Because you used an arrow function, `this` is _not_ {hippy: 'hipster'}. You
can’t rebind functions; once they’re bound, they’re bound.

------
scandox
> bind is a method that is present in every function

There is surely a world of unexplained knowledge in that line for someone that
doesn't know JS well

------
FeepingCreature
In Jerboa, my JS-inspired scripting language, there's an alternative to the
"function" keyword called "method". The only difference is that "method"
functions expose `this' and "function" functions don't.

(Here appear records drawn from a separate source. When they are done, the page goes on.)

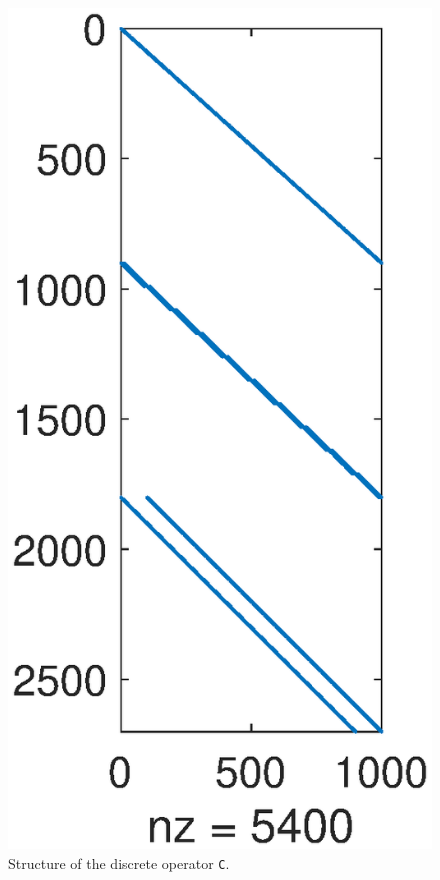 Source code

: \begin{figure}
    \includegraphics[width=\linewidth]{figures/flowSolver_discrete_operators_C.eps}
    \caption{Structure of the discrete operator \texttt{C}.}
    \label{fig:discreteOperatorsC}
\end{figure}
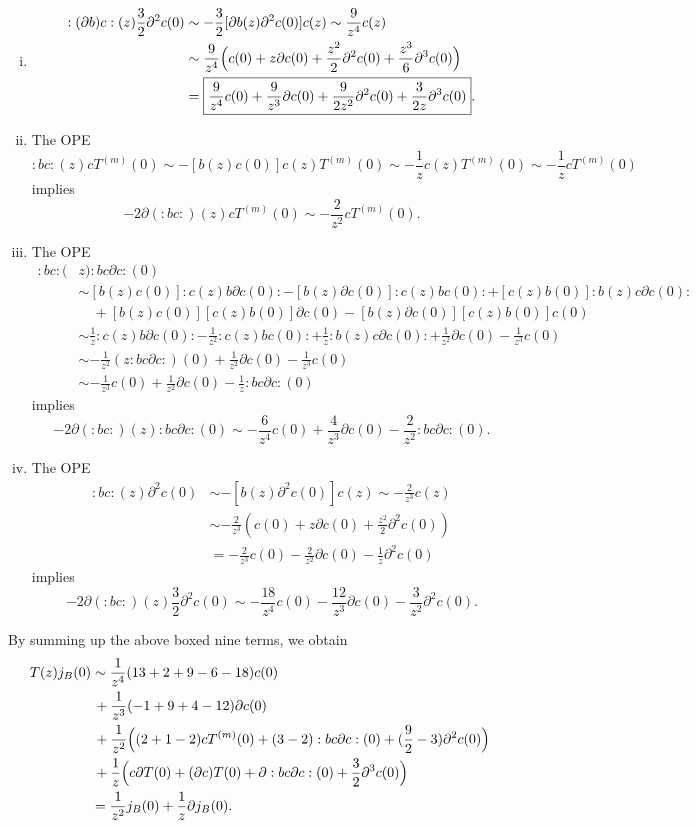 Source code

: \documentclass{../../../small}
\begin{document}
\begin{pf}[Solution of (2)]
\begin{enumerate}[(i)]
\item
\begin{align*}
:(\partial b)c:(z)\frac32\partial^2c(0)
&\sim-\frac32[\partial b(z)\partial^2 c(0)]c(z)
\sim\frac9{z^4}c(z)\\
&\sim\frac9{z^4}\Bigl(c(0)+z\partial c(0)+\frac{z^2}2\partial^2c(0)+\frac{z^3}6\partial^3c(0)\Bigr)\\
&=\boxed{\frac9{z^4}c(0)+\frac9{z^3}\partial c(0)+\frac9{2z^2}\partial^2c(0)+\frac3{2z}\partial^3c(0)}.
\end{align*}


\item
The OPE
\[:bc:(z)cT^{(m)}(0)
\sim-[b(z)c(0)]c(z)T^{(m)}(0)
\sim-\frac1zc(z)T^{(m)}(0)
\sim-\frac1zcT^{(m)}(0)\]
implies
\[-2\partial(:bc:)(z)cT^{(m)}(0)
\sim\boxed{-\frac2{z^2}cT^{(m)}(0)}.\]


\item
The OPE
\begin{align*}
:bc:(&z):bc\partial c:(0)\\
&\sim[b(z)c(0)]:c(z)b\partial c(0):
-[b(z)\partial c(0)]:c(z)bc(0):
+[c(z)b(0)]:b(z)c\partial c(0):\\
&\quad+[b(z)c(0)][c(z)b(0)]\partial c(0)-[b(z)\partial c(0)][c(z)b(0)]c(0)\\
&\sim\frac1z:c(z)b\partial c(0):
-\frac1{z^2}:c(z)bc(0):
+\frac1z:b(z)c\partial c(0):
+\frac1{z^2}\partial c(0)-\frac1{z^3}c(0)\\
&\sim-\frac1{z^2}(z:bc\partial c:)(0)+\frac1{z^2}\partial c(0)-\frac1{z^3}c(0)\\
&\sim-\frac1{z^3}c(0)+\frac1{z^2}\partial c(0)-\frac1z:bc\partial c:(0)
\end{align*}
implies
\[-2\partial(:bc:)(z):bc\partial c:(0)
\sim\boxed{-\frac6{z^4}c(0)+\frac4{z^3}\partial c(0)-\frac2{z^2}:bc\partial c:(0)}.\]

\item
The OPE
\begin{align*}
:bc:(z)\partial^2 c(0)
&\sim-[b(z)\partial^2c(0)]c(z)
\sim-\frac2{z^3}c(z)\\
&\sim-\frac2{z^3}(c(0)+z\partial c(0)+\frac{z^2}2\partial^2c(0))\\
&=-\frac2{z^3}c(0)-\frac2{z^2}\partial c(0)-\frac1z\partial^2c(0)
\end{align*}
implies
\[-2\partial(:bc:)(z)\frac32\partial^2c(0)
\sim\boxed{-\frac{18}{z^4}c(0)-\frac{12}{z^3}\partial c(0)-\frac3{z^2}\partial^2c(0)}.\]
\end{enumerate}
By summing up the above boxed nine terms, we obtain
\begin{align*}
T(z)j_B(0)
&\sim\frac1{z^4}(13+2+9-6-18)c(0)\\
&\,+\frac1{z^3}(-1+9+4-12)\partial c(0)\\
&\,+\frac1{z^2}\Bigl((2+1-2)cT^{(m)}(0)+(3-2):bc\partial c:(0)+(\frac92-3)\partial^2 c(0)\Bigr)\\
&\,+\frac1z\Bigl(c\partial T(0)+(\partial c)T(0)+\partial:bc\partial c:(0)+\frac32\partial^3c(0)\Bigr)\\
&=\frac1{z^2}j_B(0)+\frac1z\partial j_B(0).
\end{align*}
\end{pf}
\end{document}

This removes the need for the `var self = this' hack and all the related
weirdness.

An amusing consequence is that if you declare a simple closure as a method,
its `this' pointer will be the stackframe of the lexical context where it is
called.

    
    
        method test() { print(this.a); }
        var a = 5;
        test(); /* implicitly __stackframe__.test() */
    

(You should not actually do this, of course. It's fun though.)

The reason is straightforward: the `this' pointer is the object on whose
lookup the closure was found...

------
kough
So many new guides to `this` in the comments here. Not sure why this blog post
exists either. I agree with most people that JS is confusing to people who are
used to OOP programming in Python or Ruby, and that "this" is one of the most
confusing parts. The best resource I've found is
[https://bonsaiden.github.io/JavaScript-
Garden/#function.this](https://bonsaiden.github.io/JavaScript-
Garden/#function.this) . Free, online, concise, accurate.

------
vkjv
Here's a fun one about `this` that you might not know. When running `eval`,
`this` refers to the `this` in the calling context. Unless you alias the
method. Then it refers to the global context.

    
    
        class Test {
            eval() {
                return eval('this');
            }
    
            aliasEval() {
                const e = eval;
    
                return e('this');
            }
        }
    
        const test = new Test();
    
        assert.equal(test.eval(), test);
        assert.equal(test.aliasEval(), global);

------
dvt
_this_ is certainly tricky in JS :) I remember answering a question in a
similar vein on SO a few years ago:
[https://stackoverflow.com/questions/6039265/50-50-false-50-5...](https://stackoverflow.com/questions/6039265/50-50-false-50-50-true/6039428#6039428)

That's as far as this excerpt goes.